For boys, playing with a parent, didn’t seem to have any measurable benefit. That’s probably because the time boys play with parents is just a “drop in the bucket,” compared to the overall time they spend gaming, Coyne said.
While I’m pleased to read these findings, I’m not surprised. As a child, I spent hours playing video games alongside my mother. Hammering away at our Atari 5200, we mastered Pac-man, Defender and Dig Dug among many others.
My mom’s love for Pac-man was so great that she named our dog after the game.
And while it’s true that I played video games without my mother during my teenage years, my hardcore gaming didn’t really begin until I had moved out of the house at age eighteen and games like Warcraft (the original), Unreal Tournament, and Diablo were released to the PC. For most of my teenage life, I was playing video games at the arcade for actual quarters or in the living room, either with my mother or with her in the next room.
So unlike the boys studied in the recent research who spend the majority of their time playing online or with friends, the great majority of my gaming was done with my mother. So the effects that the researchers found in girls may well have applied to me as well.
Except they didn’t.
As far as better behavior goes, I was not well behaved in my teenage years. I was sneaky and subversive, and still received my fair share of after-school detentions. My behavior outside of school was atrocious.
As for more feelings of familial closeness, I moved out of my parent’s house upon graduation and returned less than half a dozen times over the next three years (skipping Christmas twice) before my evil step-father lost the house to foreclosure.
And in terms of less aggression, I played a lot of pick-up football in those days with the sole purpose of hurting people.

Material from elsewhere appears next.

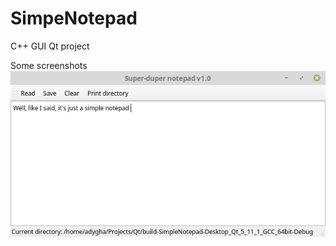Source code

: # SimpeNotepad
C++ GUI Qt project

Some screenshots
![Main window](Screenshots/main.png "Main window screen's")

I also learned to punch people between the eyes rather than the mouth when engaged in a fistfight. You can cut your fist on someone’s teeth while your knocking them out of your opponent’s mouth, and the blood that fills the mouth as a result can lead to a surprising amount of rage that your opponent can use to fuel his internal engine. Between the eyes is always the way to go.
Needless to say, I was aggressive as a kid.
But there were other benefits to my mom’s love for video games. As a result of her near-obsession, she was quite familiar with the video game lexicon, and we possessed a shared experience that allowed us to talk about gaming at the dinner table or in the car for hours.
She also had the ability to sit down and laugh with her no-doubt surly, rapidly retreating teenage son for hours at a time.
How many mothers of teenage boys can claim this?
I tend to think that my mother’s proclivity toward video games had more to do with her genuine love for gaming than with some Machiavellian plot to infiltrate herself into my life, but who knows?
Maybe some of the reason that she enjoyed Pac-Man so much was that her eldest son was sitting beside her so often.
It’s nice to think that this might be true.